Congé supplémentaire de naissance : l’émergence d’un nouveau droit social à compter de juillet 2026
Publié le :
14/01/2026
14
janvier
janv.
01
2026
La politique familiale française s’enrichit d’un dispositif inédit avec la création du congé supplémentaire de naissance, destiné à renforcer la protection sociale des jeunes parents. Ce nouveau droit, issu de la loi de financement de la Sécurité sociale adoptée fin 2026, s’inscrit dans une dynamique de rééquilibrage entre vie professionnelle et vie familiale, tout en poursuivant un objectif d’égalité parentale.
Un congé autonome, cumulatif et indemnisé
Le congé supplémentaire de naissance constitue un droit distinct des congés existants, puisqu’il vient s’ajouter au congé de maternité, de paternité ou d’adoption, sans en modifier l’architecture juridique.
Le congé parental d’éducation quant à lui reste régi par ses règles propres.
La durée maximale du nouveau congé de naissance est fixée à deux mois par parent, et l’’indemnisation, assurée par la Sécurité sociale, repose sur un mécanisme dégressif : une prise en charge plus favorable au cours du premier mois (70% du salaire), puis réduite le deuxième mois (60%), étant précisé que le législateur a prévu une souplesse d’utilisation en autorisant une prise fractionnée afin de s’adapter aux contraintes professionnelles et familiales.

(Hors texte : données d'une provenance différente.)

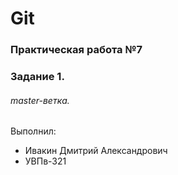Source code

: # Git
### Практическая работа №7
### Задание 1.
###### master-ветка.
Выполнил:
* Ивакин Дмитрий Александрович
* УВПв-321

Conditions d’ouverture et calendrier d’application
Le bénéfice du congé est réservé aux parents d’enfants nés ou adoptés à compter du 1er janvier 2026, y compris lorsque la naissance était attendue à cette date.
L’entrée en vigueur opérationnelle du dispositif est fixée au 1er juillet 2026, ce qui implique une période transitoire.
À titre exceptionnel, les parents concernés par une naissance ou une adoption intervenue entre janvier et mai 2026 disposeront d’un délai prolongé pour exercer ce droit, jusqu’à la fin de l’année 2026.